=== Dataset content ===
BEGIN
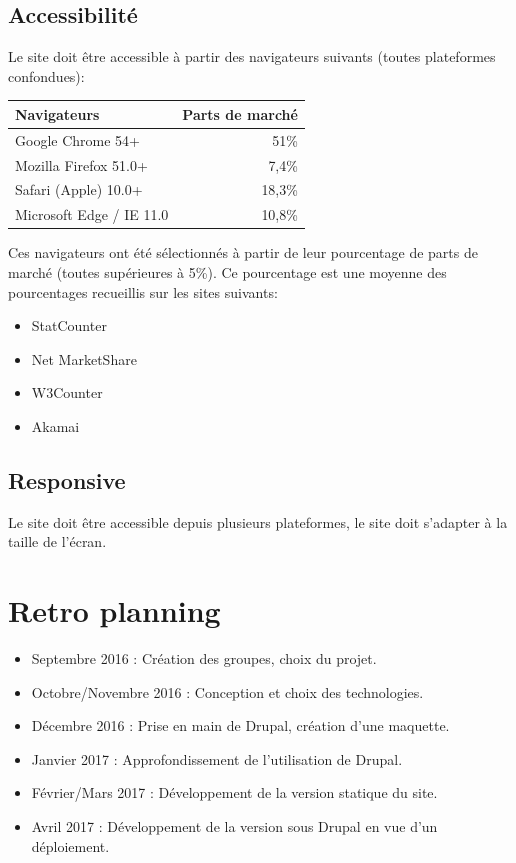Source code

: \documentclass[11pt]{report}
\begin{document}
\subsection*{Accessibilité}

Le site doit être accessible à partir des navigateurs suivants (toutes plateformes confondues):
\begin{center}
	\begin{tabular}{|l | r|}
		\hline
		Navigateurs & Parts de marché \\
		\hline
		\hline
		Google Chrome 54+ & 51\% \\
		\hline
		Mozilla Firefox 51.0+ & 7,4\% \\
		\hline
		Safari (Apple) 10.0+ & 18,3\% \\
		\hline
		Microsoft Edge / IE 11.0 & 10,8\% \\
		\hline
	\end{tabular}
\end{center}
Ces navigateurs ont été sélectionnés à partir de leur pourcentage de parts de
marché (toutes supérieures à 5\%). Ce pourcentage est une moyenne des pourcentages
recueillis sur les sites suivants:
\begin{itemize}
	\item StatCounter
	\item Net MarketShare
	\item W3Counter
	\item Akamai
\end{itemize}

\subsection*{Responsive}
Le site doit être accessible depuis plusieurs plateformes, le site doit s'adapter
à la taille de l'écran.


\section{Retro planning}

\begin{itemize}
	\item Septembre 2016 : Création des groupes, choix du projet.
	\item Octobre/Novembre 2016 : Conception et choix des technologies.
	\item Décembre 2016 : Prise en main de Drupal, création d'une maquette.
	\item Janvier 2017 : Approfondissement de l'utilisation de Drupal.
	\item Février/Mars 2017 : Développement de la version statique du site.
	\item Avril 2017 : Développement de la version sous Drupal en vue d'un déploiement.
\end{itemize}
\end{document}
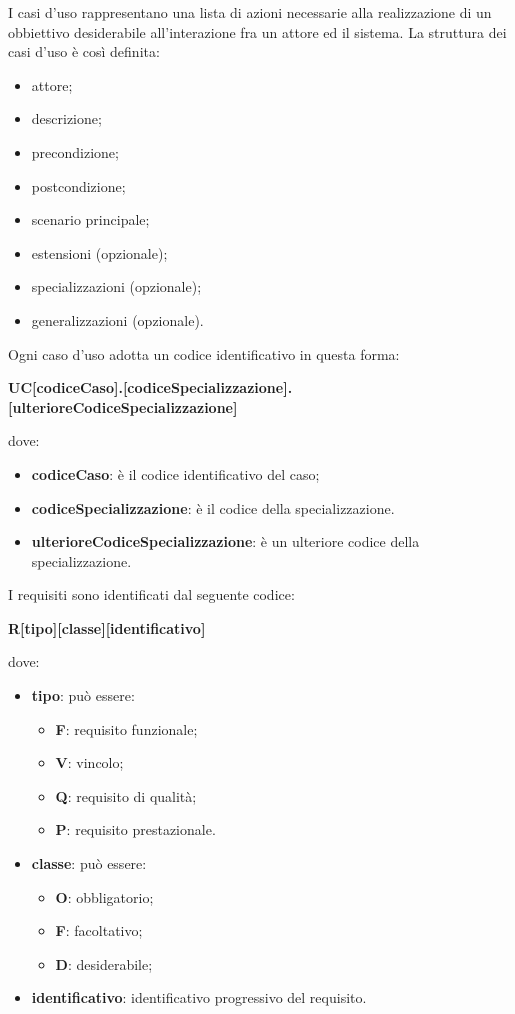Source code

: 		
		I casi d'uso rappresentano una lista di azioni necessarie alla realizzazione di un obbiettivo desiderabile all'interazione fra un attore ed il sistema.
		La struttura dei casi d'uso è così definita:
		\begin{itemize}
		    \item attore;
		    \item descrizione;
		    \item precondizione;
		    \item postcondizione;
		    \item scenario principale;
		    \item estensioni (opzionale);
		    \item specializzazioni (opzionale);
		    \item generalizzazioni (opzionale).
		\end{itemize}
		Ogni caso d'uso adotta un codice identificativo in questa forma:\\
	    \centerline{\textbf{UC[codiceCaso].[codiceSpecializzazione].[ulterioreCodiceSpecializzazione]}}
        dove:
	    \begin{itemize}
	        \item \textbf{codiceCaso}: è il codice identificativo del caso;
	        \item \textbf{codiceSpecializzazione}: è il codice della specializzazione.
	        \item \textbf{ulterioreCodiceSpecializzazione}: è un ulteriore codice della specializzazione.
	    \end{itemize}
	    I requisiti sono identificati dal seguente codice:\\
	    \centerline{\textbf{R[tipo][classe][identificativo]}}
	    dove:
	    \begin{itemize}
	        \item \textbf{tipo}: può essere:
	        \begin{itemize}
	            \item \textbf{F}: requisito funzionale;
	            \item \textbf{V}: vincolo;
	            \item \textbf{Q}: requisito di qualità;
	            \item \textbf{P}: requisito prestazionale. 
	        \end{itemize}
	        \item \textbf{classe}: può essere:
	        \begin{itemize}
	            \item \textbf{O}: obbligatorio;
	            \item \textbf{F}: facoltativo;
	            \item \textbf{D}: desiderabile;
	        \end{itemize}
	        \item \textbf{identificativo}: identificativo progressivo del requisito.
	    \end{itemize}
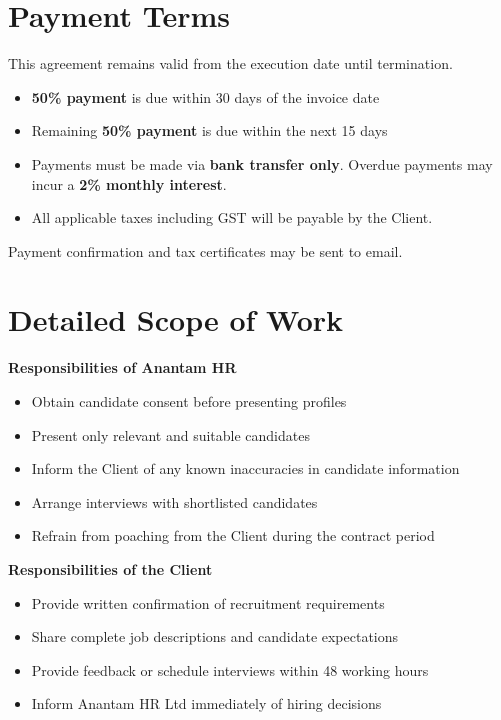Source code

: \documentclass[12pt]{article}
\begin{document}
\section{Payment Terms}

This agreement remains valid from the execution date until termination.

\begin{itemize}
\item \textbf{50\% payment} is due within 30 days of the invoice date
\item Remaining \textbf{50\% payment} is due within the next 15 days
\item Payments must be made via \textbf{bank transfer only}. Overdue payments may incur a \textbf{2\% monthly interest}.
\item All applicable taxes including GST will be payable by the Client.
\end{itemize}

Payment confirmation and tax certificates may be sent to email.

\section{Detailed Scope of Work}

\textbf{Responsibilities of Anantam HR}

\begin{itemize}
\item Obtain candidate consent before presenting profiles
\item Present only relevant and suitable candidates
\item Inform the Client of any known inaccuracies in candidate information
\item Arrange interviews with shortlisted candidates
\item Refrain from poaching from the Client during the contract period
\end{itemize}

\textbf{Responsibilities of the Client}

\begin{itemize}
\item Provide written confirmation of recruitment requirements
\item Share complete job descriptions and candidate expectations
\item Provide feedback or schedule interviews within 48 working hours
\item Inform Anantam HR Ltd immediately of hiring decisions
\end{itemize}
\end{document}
END
=== Exercise ===
Each entry should be copied exactly as written, though any pictures stay out.

=== Task result ===
Source code

: \documentclass[11pt]{report}
\begin{document}
\subsection*{Accessibilité}

Le site doit être accessible à partir des navigateurs suivants (toutes plateformes confondues):
\begin{center}
	\begin{tabular}{|l | r|}
		\hline
		Navigateurs & Parts de marché \\
		\hline
		\hline
		Google Chrome 54+ & 51\% \\
		\hline
		Mozilla Firefox 51.0+ & 7,4\% \\
		\hline
		Safari (Apple) 10.0+ & 18,3\% \\
		\hline
		Microsoft Edge / IE 11.0 & 10,8\% \\
		\hline
	\end{tabular}
\end{center}
Ces navigateurs ont été sélectionnés à partir de leur pourcentage de parts de
marché (toutes supérieures à 5\%). Ce pourcentage est une moyenne des pourcentages
recueillis sur les sites suivants:
\begin{itemize}
	\item StatCounter
	\item Net MarketShare
	\item W3Counter
	\item Akamai
\end{itemize}

\subsection*{Responsive}
Le site doit être accessible depuis plusieurs plateformes, le site doit s'adapter
à la taille de l'écran.


\section{Retro planning}

\begin{itemize}
	\item Septembre 2016 : Création des groupes, choix du projet.
	\item Octobre/Novembre 2016 : Conception et choix des technologies.
	\item Décembre 2016 : Prise en main de Drupal, création d'une maquette.
	\item Janvier 2017 : Approfondissement de l'utilisation de Drupal.
	\item Février/Mars 2017 : Développement de la version statique du site.
	\item Avril 2017 : Développement de la version sous Drupal en vue d'un déploiement.
\end{itemize}
\end{document}
Source code

: 		
		I casi d'uso rappresentano una lista di azioni necessarie alla realizzazione di un obbiettivo desiderabile all'interazione fra un attore ed il sistema.
		La struttura dei casi d'uso è così definita:
		\begin{itemize}
		    \item attore;
		    \item descrizione;
		    \item precondizione;
		    \item postcondizione;
		    \item scenario principale;
		    \item estensioni (opzionale);
		    \item specializzazioni (opzionale);
		    \item generalizzazioni (opzionale).
		\end{itemize}
		Ogni caso d'uso adotta un codice identificativo in questa forma:\\
	    \centerline{\textbf{UC[codiceCaso].[codiceSpecializzazione].[ulterioreCodiceSpecializzazione]}}
        dove:
	    \begin{itemize}
	        \item \textbf{codiceCaso}: è il codice identificativo del caso;
	        \item \textbf{codiceSpecializzazione}: è il codice della specializzazione.
	        \item \textbf{ulterioreCodiceSpecializzazione}: è un ulteriore codice della specializzazione.
	    \end{itemize}
	    I requisiti sono identificati dal seguente codice:\\
	    \centerline{\textbf{R[tipo][classe][identificativo]}}
	    dove:
	    \begin{itemize}
	        \item \textbf{tipo}: può essere:
	        \begin{itemize}
	            \item \textbf{F}: requisito funzionale;
	            \item \textbf{V}: vincolo;
	            \item \textbf{Q}: requisito di qualità;
	            \item \textbf{P}: requisito prestazionale. 
	        \end{itemize}
	        \item \textbf{classe}: può essere:
	        \begin{itemize}
	            \item \textbf{O}: obbligatorio;
	            \item \textbf{F}: facoltativo;
	            \item \textbf{D}: desiderabile;
	        \end{itemize}
	        \item \textbf{identificativo}: identificativo progressivo del requisito.
	    \end{itemize}
Source code

: \documentclass[12pt]{article}
\begin{document}
\section{Payment Terms}

This agreement remains valid from the execution date until termination.

\begin{itemize}
\item \textbf{50\% payment} is due within 30 days of the invoice date
\item Remaining \textbf{50\% payment} is due within the next 15 days
\item Payments must be made via \textbf{bank transfer only}. Overdue payments may incur a \textbf{2\% monthly interest}.
\item All applicable taxes including GST will be payable by the Client.
\end{itemize}

Payment confirmation and tax certificates may be sent to email.

\section{Detailed Scope of Work}

\textbf{Responsibilities of Anantam HR}

\begin{itemize}
\item Obtain candidate consent before presenting profiles
\item Present only relevant and suitable candidates
\item Inform the Client of any known inaccuracies in candidate information
\item Arrange interviews with shortlisted candidates
\item Refrain from poaching from the Client during the contract period
\end{itemize}

\textbf{Responsibilities of the Client}

\begin{itemize}
\item Provide written confirmation of recruitment requirements
\item Share complete job descriptions and candidate expectations
\item Provide feedback or schedule interviews within 48 working hours
\item Inform Anantam HR Ltd immediately of hiring decisions
\end{itemize}
\end{document}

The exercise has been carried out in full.